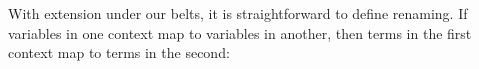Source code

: With extension under our belts, it is straightforward to define
renaming. If variables in one context map to variables in another, then
terms in the first context map to terms in the second:

\begin{fence}
\begin{code}%
\>[0]\AgdaSpace{}%
\AgdaSymbol{:}\AgdaSpace{}%
\AgdaSpace{}%
\AgdaSymbol{\{}\AgdaSpace{}%
\AgdaSymbol{\}}\<%
\\
\>[0][@{}l@{\AgdaIndent{0}}]%
\>[2]%
\>[646I]\AgdaSpace{}%
\AgdaSymbol{\{}\AgdaSymbol{\}}\AgdaSpace{}%
\AgdaSpace{}%
\AgdaSpace{}%
\AgdaSpace{}%
\AgdaSpace{}%
\AgdaSpace{}%
\AgdaSpace{}%
\AgdaSpace{}%
\AgdaSymbol{)}\<%
\\
\>[.][@{}l@{}]\<[646I]%
\>[4]\AgdaComment{-----------------------}\<%
\\
%
\>[2]\AgdaSpace{}%
\AgdaSpace{}%
\AgdaSymbol{\{}\AgdaSymbol{\}}\AgdaSpace{}%
\AgdaSpace{}%
\AgdaSpace{}%
\AgdaSpace{}%
\AgdaSpace{}%
\AgdaSpace{}%
\AgdaSpace{}%
\AgdaSpace{}%
\AgdaSymbol{)}\<%
\\
\>[0]\AgdaSpace{}%
\AgdaSpace{}%
\AgdaSymbol{(}\AgdaSpace{}%
\AgdaSymbol{)}%
\>[24]\AgdaSymbol{=}%
\>[27]\AgdaSpace{}%
\AgdaSymbol{(}\AgdaSpace{}%
\AgdaSymbol{)}\<%
\\
\>[0]\AgdaSpace{}%
\AgdaSpace{}%
\AgdaSymbol{(}\AgdaSpace{}%
\AgdaSymbol{)}%
\>[24]\AgdaSymbol{=}%
\>[27]\AgdaSpace{}%
\AgdaSymbol{(}\AgdaSpace{}%
\AgdaSymbol{(}\AgdaSpace{}%
\AgdaSymbol{)}\AgdaSpace{}%
\AgdaSymbol{)}\<%
\\
\>[0]\AgdaSpace{}%
\AgdaSpace{}%
\AgdaSymbol{(}\AgdaSpace{}%
\AgdaSpace{}%
\AgdaSymbol{)}%
\>[24]\AgdaSymbol{=}%
\>[27]\AgdaSymbol{(}\AgdaSpace{}%

\end{code}
\end{fence}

++++++++

* **WHAT YOU ARE ASKED TO DO**
An exact copy of all the entries above is required, with every picture left out.

* **ANSWER**
Source code

: With extension under our belts, it is straightforward to define
renaming. If variables in one context map to variables in another, then
terms in the first context map to terms in the second:

\begin{fence}
\begin{code}%
\>[0]\AgdaSpace{}%
\AgdaSymbol{:}\AgdaSpace{}%
\AgdaSpace{}%
\AgdaSymbol{\{}\AgdaSpace{}%
\AgdaSymbol{\}}\<%
\\
\>[0][@{}l@{\AgdaIndent{0}}]%
\>[2]%
\>[646I]\AgdaSpace{}%
\AgdaSymbol{\{}\AgdaSymbol{\}}\AgdaSpace{}%
\AgdaSpace{}%
\AgdaSpace{}%
\AgdaSpace{}%
\AgdaSpace{}%
\AgdaSpace{}%
\AgdaSpace{}%
\AgdaSpace{}%
\AgdaSymbol{)}\<%
\\
\>[.][@{}l@{}]\<[646I]%
\>[4]\AgdaComment{-----------------------}\<%
\\
%
\>[2]\AgdaSpace{}%
\AgdaSpace{}%
\AgdaSymbol{\{}\AgdaSymbol{\}}\AgdaSpace{}%
\AgdaSpace{}%
\AgdaSpace{}%
\AgdaSpace{}%
\AgdaSpace{}%
\AgdaSpace{}%
\AgdaSpace{}%
\AgdaSpace{}%
\AgdaSymbol{)}\<%
\\
\>[0]\AgdaSpace{}%
\AgdaSpace{}%
\AgdaSymbol{(}\AgdaSpace{}%
\AgdaSymbol{)}%
\>[24]\AgdaSymbol{=}%
\>[27]\AgdaSpace{}%
\AgdaSymbol{(}\AgdaSpace{}%
\AgdaSymbol{)}\<%
\\
\>[0]\AgdaSpace{}%
\AgdaSpace{}%
\AgdaSymbol{(}\AgdaSpace{}%
\AgdaSymbol{)}%
\>[24]\AgdaSymbol{=}%
\>[27]\AgdaSpace{}%
\AgdaSymbol{(}\AgdaSpace{}%
\AgdaSymbol{(}\AgdaSpace{}%
\AgdaSymbol{)}\AgdaSpace{}%
\AgdaSymbol{)}\<%
\\
\>[0]\AgdaSpace{}%
\AgdaSpace{}%
\AgdaSymbol{(}\AgdaSpace{}%
\AgdaSpace{}%
\AgdaSymbol{)}%
\>[24]\AgdaSymbol{=}%
\>[27]\AgdaSymbol{(}\AgdaSpace{}%

\end{code}
\end{fence}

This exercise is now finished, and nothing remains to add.